Records from a collection

* * * * * * *

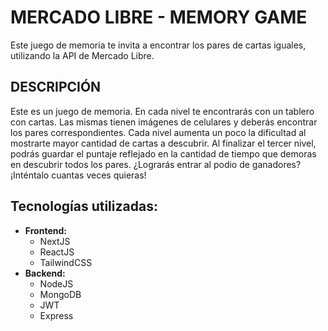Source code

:<h1>MERCADO LIBRE - MEMORY GAME</h1> 

<p>Este juego de memoria te invita a encontrar los pares de cartas iguales, utilizando la API de Mercado Libre.</p>

<h2>DESCRIPCIÓN</h2>

<p>Este es un juego de memoria. En cada nivel te encontrarás con un tablero con cartas. Las mismas tienen imágenes de celulares y deberás encontrar los pares correspondientes. Cada nivel aumenta un poco la dificultad al mostrarte mayor cantidad de cartas a descubrir. Al finalizar el tercer nivel, podrás guardar el puntaje reflejado en la cantidad de tiempo que demoras en descubrir todos los pares. ¿Lograrás entrar al podio de ganadores? ¡Inténtalo cuantas veces quieras!</p>

<h2>Tecnologías utilizadas:</h2>
<ul>
  <li><strong>Frontend:</strong>
    <ul>
      <li>NextJS</li> 
      <li>ReactJS</li> 
      <li>TailwindCSS</li>
    </ul>
  </li>
  <li><strong>Backend:</strong>
    <ul>
      <li>NodeJS</li>
      <li>MongoDB</li>
      <li>JWT</li>
      <li>Express</li>
    </ul>
  </li>
</ul>
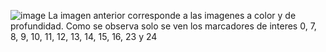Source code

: ![image](https://github.com/amilcarricle/cam_realsense.py/assets/139076657/d0b788d3-64c9-4afb-9889-528e7b59e76b)
La imagen anterior corresponde a las imagenes a color y de profundidad. Como se observa solo se ven los marcadores de interes 0, 7, 8, 9, 10, 11, 12, 13, 14, 15, 16, 23 y 24
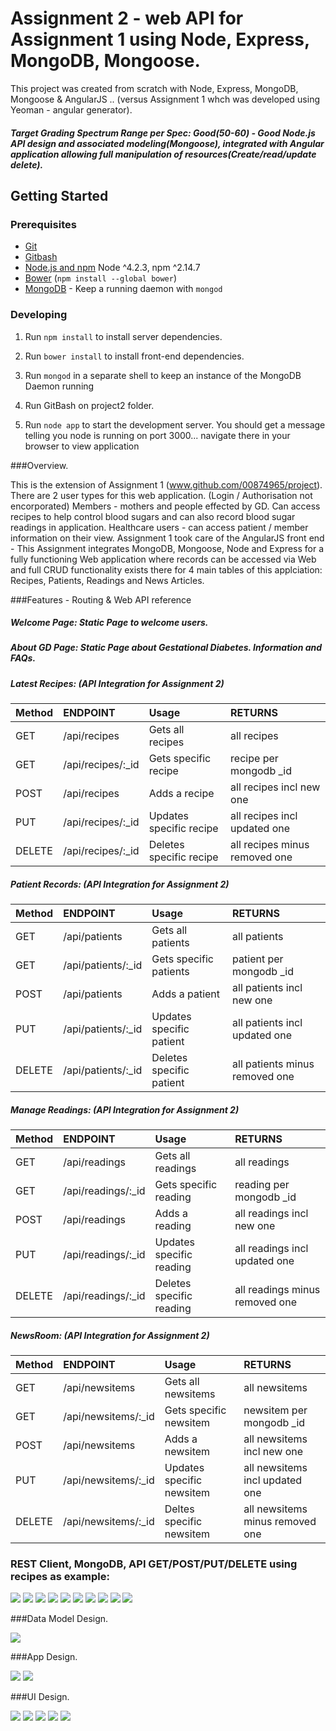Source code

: # Assignment 2 - web API for Assignment 1 using Node, Express, MongoDB, Mongoose.

This project was created from scratch with Node, Express, MongoDB, Mongoose & AngularJS .. (versus Assignment 1 whch was developed using Yeoman - angular generator).
##### Target Grading Spectrum Range per Spec: Good(50-60) - Good Node.js API design and associated modeling(Mongoose), integrated with Angular application allowing full manipulation of resources(Create/read/update delete).

## Getting Started

### Prerequisites


- [Git](https://git-scm.com/)
- [Gitbash](https://git-scm.com/)
- [Node.js and npm](nodejs.org) Node ^4.2.3, npm ^2.14.7
- [Bower](bower.io) (`npm install --global bower`)
- [MongoDB](https://www.mongodb.org/) - Keep a running daemon with `mongod`

### Developing

1. Run `npm install` to install server dependencies.

2. Run `bower install` to install front-end dependencies.

3. Run `mongod` in a separate shell to keep an instance of the MongoDB Daemon running

4. Run GitBash on project2 folder.

5. Run `node app` to start the development server. You should get a message telling you node is running on port 3000... navigate there in your browser to view application


###Overview.

This is the extension of Assignment 1 (www.github.com/00874965/project).
There are 2 user types for this web application. (Login / Authorisation not encorporated)
Members - mothers and people effected by GD. Can access recipes to help control blood sugars and can also record blood sugar readings in application. Healthcare users - can access patient / member information on their view.
Assignment 1 took care of the AngularJS front end - This Assignment integrates MongoDB, Mongoose, Node and Express for a fully functioning Web application where records can be accessed via Web and full CRUD functionality exists there for 4 main tables of this applciation: Recipes, Patients, Readings and News Articles.

###Features - Routing & Web API reference 

##### Welcome Page: Static Page to welcome users.
##### About GD Page: Static Page about Gestational Diabetes. Information and FAQs.

##### Latest Recipes: (API Integration for Assignment 2) 

| Method        | ENDPOINT           | Usage                   | RETURNS					   |
| :------------ |:------------------ | :---------------------  | :---------------------------  |
| GET           | /api/recipes       | Gets all recipes        | all recipes                   |
| GET           | /api/recipes/:_id  | Gets specific recipe    | recipe per mongodb _id        |
| POST          | /api/recipes       | Adds a recipe           | all recipes incl new one      |
| PUT           | /api/recipes/:_id  | Updates specific recipe | all recipes incl updated one  |
| DELETE        | /api/recipes/:_id  | Deletes specific recipe | all recipes minus removed one |


##### Patient Records: (API Integration for Assignment 2)

| Method        | ENDPOINT            | Usage                    | RETURNS					     |
| :------------ |:------------------- | :----------------------  | :---------------------------- |
| GET           | /api/patients       | Gets all patients        | all patients                  |
| GET           | /api/patients/:_id  | Gets specific patients   | patient per mongodb _id       |
| POST          | /api/patients       | Adds a patient           | all patients incl new one     |
| PUT           | /api/patients/:_id  | Updates specific patient | all patients incl updated one |
| DELETE        | /api/patients/:_id  | Deletes specific patient | all patients minus removed one|

##### Manage Readings: (API Integration for Assignment 2)

| Method        | ENDPOINT            | Usage                     | RETURNS					      |
| :------------ |:------------------- | :-----------------------  | :---------------------------- |
| GET           | /api/readings       | Gets all readings         | all readings                  |
| GET           | /api/readings/:_id  | Gets specific reading     | reading per mongodb _id       |
| POST          | /api/readings       | Adds a reading            | all readings incl new one     |
| PUT           | /api/readings/:_id  | Updates specific reading  | all readings incl updated one |
| DELETE        | /api/readings/:_id  | Deletes specific reading  | all readings minus removed one|

##### NewsRoom: (API Integration for Assignment 2)

| Method        | ENDPOINT              | Usage                     | RETURNS					     |
| :------------ |:--------------------- | :-----------------------  | :----------------------------- |
| GET           | /api/newsitems        | Gets all newsitems        | all newsitems                  |
| GET           | /api/newsitems/:_id   | Gets specific newsitem    | newsitem per mongodb _id       |
| POST          | /api/newsitems        | Adds a newsitem           | all newsitems incl new one     |
| PUT           | /api/newsitems/:_id   | Updates specific newsitem | all newsitems incl updated one |
| DELETE        | /api/newsitems/:_id   | Deltes specific newsitem  | all newsitems minus removed one|

### REST Client, MongoDB, API GET/POST/PUT/DELETE using recipes as example:

![][Image18]
![][Image4]
![][Image5]
![][Image6]
![][Image7]
![][Image8]
![][Image9]
![][Image10]
![][Image11]
![][Image12]

###Data Model Design.

![][Image1]

###App Design.

![][Image2]
![][Image3]

###UI Design.

![][Image13]
![][Image14]
![][Image15]
![][Image16]
![][Image17]



[image1]: ./DataModel.PNG
[image2]: ./AppDesign.png
[image3]: ./AppDesignPackage.PNG
[image4]: ./RestClient_Testing_API_GET.PNG
[image5]: ./LocalHost_Testing_API_GET.PNG
[image6]: ./RestClient_Testing_API_GETBYID.PNG
[image7]: ./LocalHost_Testing_API_GETBYID.PNG
[image8]: ./RestClient_Testing_API_POST.PNG
[image9]: ./Mongo_Rest_POST_result.PNG
[image10]: ./RestClient_Testing_API_PUT.PNG
[image11]: ./LocalHost_Testing_API_PUT_Update.PNG
[image12]: ./RestClient_Testing_API_DELETE.PNG
[image13]: ./Home_NavBar.PNG
[image14]: ./Recipes.PNG
[image15]: ./Patients.PNG
[image16]: ./Readings.PNG
[image17]: ./NewsRoom.PNG
[image18]: ./MongoDB_Collections.PNG
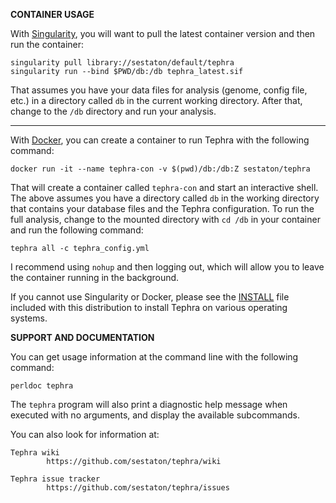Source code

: **CONTAINER USAGE**

With [Singularity](https://sylabs.io/docs/), you will want to pull the latest container version and then run the container:

    singularity pull library://sestaton/default/tephra
    singularity run --bind $PWD/db:/db tephra_latest.sif

That assumes you have your data files for analysis (genome, config file, etc.) in a directory called `db` in the current working directory. After that, change to the `/db` directory and run your analysis.

---

With [Docker](https://www.docker.com/), you can create a container to run Tephra with the following command:

    docker run -it --name tephra-con -v $(pwd)/db:/db:Z sestaton/tephra

That will create a container called `tephra-con` and start an interactive shell. The above assumes you have a directory called `db` in the working directory that contains your database files and the Tephra configuration. To run the full analysis, change to the mounted directory with `cd /db` in your container and run the following command:

    tephra all -c tephra_config.yml

I recommend using `nohup` and then logging out, which will allow you to leave the container running in the background.

If you cannot use Singularity or Docker, please see the [INSTALL](https://github.com/sestaton/tephra/blob/master/INSTALL.md) file included with this distribution to install Tephra on various operating systems.

**SUPPORT AND DOCUMENTATION**

You can get usage information at the command line with the following command:

    perldoc tephra

The `tephra` program will also print a diagnostic help message when executed with no arguments, and display the available subcommands.

You can also look for information at:

    Tephra wiki
            https://github.com/sestaton/tephra/wiki

    Tephra issue tracker
            https://github.com/sestaton/tephra/issues

 

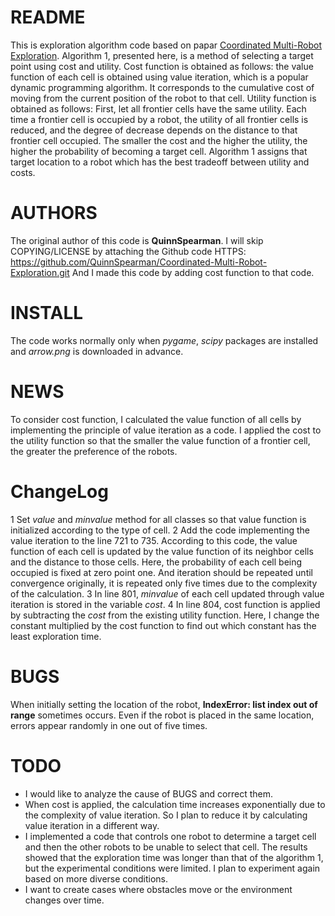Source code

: # README
This is exploration algorithm code based on papar [Coordinated Multi-Robot Exploration](http://www2.informatik.uni-freiburg.de/~stachnis/pdf/burgard05tro.pdf). 
Algorithm 1, presented here, is a method of selecting a target point using cost and utility.
Cost function is obtained as follows: the value function of each cell is obtained using value iteration, which is a popular dynamic programming algorithm. It corresponds to the cumulative cost of moving from the current position of the robot to that cell.
Utility function is obtained as follows: First, let all frontier cells have the same utility. Each time a frontier cell is occupied by a robot, the utility of all frontier cells is reduced, and the degree of decrease depends on the distance to that frontier cell occupied.
The smaller the cost and the higher the utility, the higher the probability of becoming a target cell. Algorithm 1 assigns that target location to a robot which has the best tradeoff between utility and costs.

# AUTHORS
The original author of this code is **QuinnSpearman**. I will skip COPYING/LICENSE by attaching the Github code HTTPS: https://github.com/QuinnSpearman/Coordinated-Multi-Robot-Exploration.git
And I made this code by adding cost function to that code.

# INSTALL
The code works normally only when *pygame*, *scipy* packages are installed and *arrow.png* is downloaded in advance.

# NEWS
To consider cost function, I calculated the value function of all cells by implementing the principle of value iteration as a code. 
I applied the cost to the utility function so that the smaller the value function of a frontier cell, the greater the preference of the robots.

# ChangeLog
1 Set *value* and *minvalue* method for all classes so that value function is initialized according to the type of cell.
2 Add the code implementing the value iteration to the line 721 to 735. According to this code, the value function of each cell is updated by the value function of its neighbor cells and the distance to those cells. Here, the probability of each cell being occupied is fixed at zero point one. And iteration should be repeated until convergence originally, it is repeated only five times due to the complexity of the calculation.
3 In line 801, *minvalue* of each cell updated through value iteration is stored in the variable *cost*.
4 In line 804, cost function is applied by subtracting the *cost* from the existing utility function. Here, I change the constant multiplied by the cost function to find out which constant has the least exploration time.

# BUGS
When initially setting the location of the robot, **IndexError: list index out of range** sometimes occurs. Even if the robot is placed in the same location, errors appear randomly in one out of five times.

# TODO
- I would like to analyze the cause of BUGS and correct them.
- When cost is applied, the calculation time increases exponentially due to the complexity of value iteration. So I plan to reduce it by calculating value iteration in a different way.
- I implemented a code that controls one robot to determine a target cell and then the other robots to be unable to select that cell. The results showed that the exploration time was longer than that of the algorithm 1, but the experimental conditions were limited. I plan to experiment again based on more diverse conditions.
- I want to create cases where obstacles move or the environment changes over time.
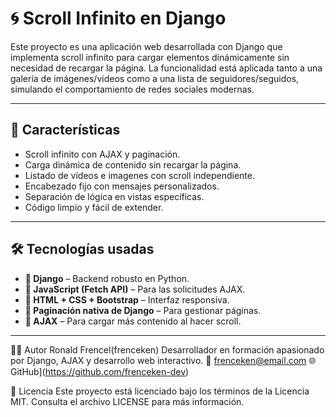# 🌀 Scroll Infinito en Django

Este proyecto es una aplicación web desarrollada con Django que implementa scroll infinito para cargar elementos dinámicamente sin necesidad de recargar la página. La funcionalidad está aplicada tanto a una galería de imágenes/videos como a una lista de seguidores/seguidos, simulando el comportamiento de redes sociales modernas.

---

## 🚀 Características

- Scroll infinito con AJAX y paginación.
- Carga dinámica de contenido sin recargar la página.
- Listado de vídeos e imagenes con scroll independiente.
- Encabezado fijo con mensajes personalizados.
- Separación de lógica en vistas específicas.
- Código limpio y fácil de extender.

---

## 🛠️ Tecnologías usadas

- **🐍 Django** – Backend robusto en Python.
- **📜 JavaScript (Fetch API)** – Para las solicitudes AJAX.
- **🎨 HTML + CSS + Bootstrap** – Interfaz responsiva.
- **📁 Paginación nativa de Django** – Para gestionar páginas.
- **🧩 AJAX** – Para cargar más contenido al hacer scroll.

---

🙋‍♂️ Autor
Ronald Frencel(frenceken)
Desarrollador en formación apasionado por Django, AJAX y desarrollo web interactivo.
📧 frenceken@email.com
🌐 GitHub](https://github.com/frenceken-dev)

📝 Licencia
Este proyecto está licenciado bajo los términos de la Licencia MIT.
Consulta el archivo LICENSE para más información.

* * * * * * *

### Brief:
Only the lines containing the string "Integration" are needed; pull them out of the records.

### Response box:
##### Latest Recipes: (API Integration for Assignment 2) 
##### Patient Records: (API Integration for Assignment 2)
##### Manage Readings: (API Integration for Assignment 2)
##### NewsRoom: (API Integration for Assignment 2)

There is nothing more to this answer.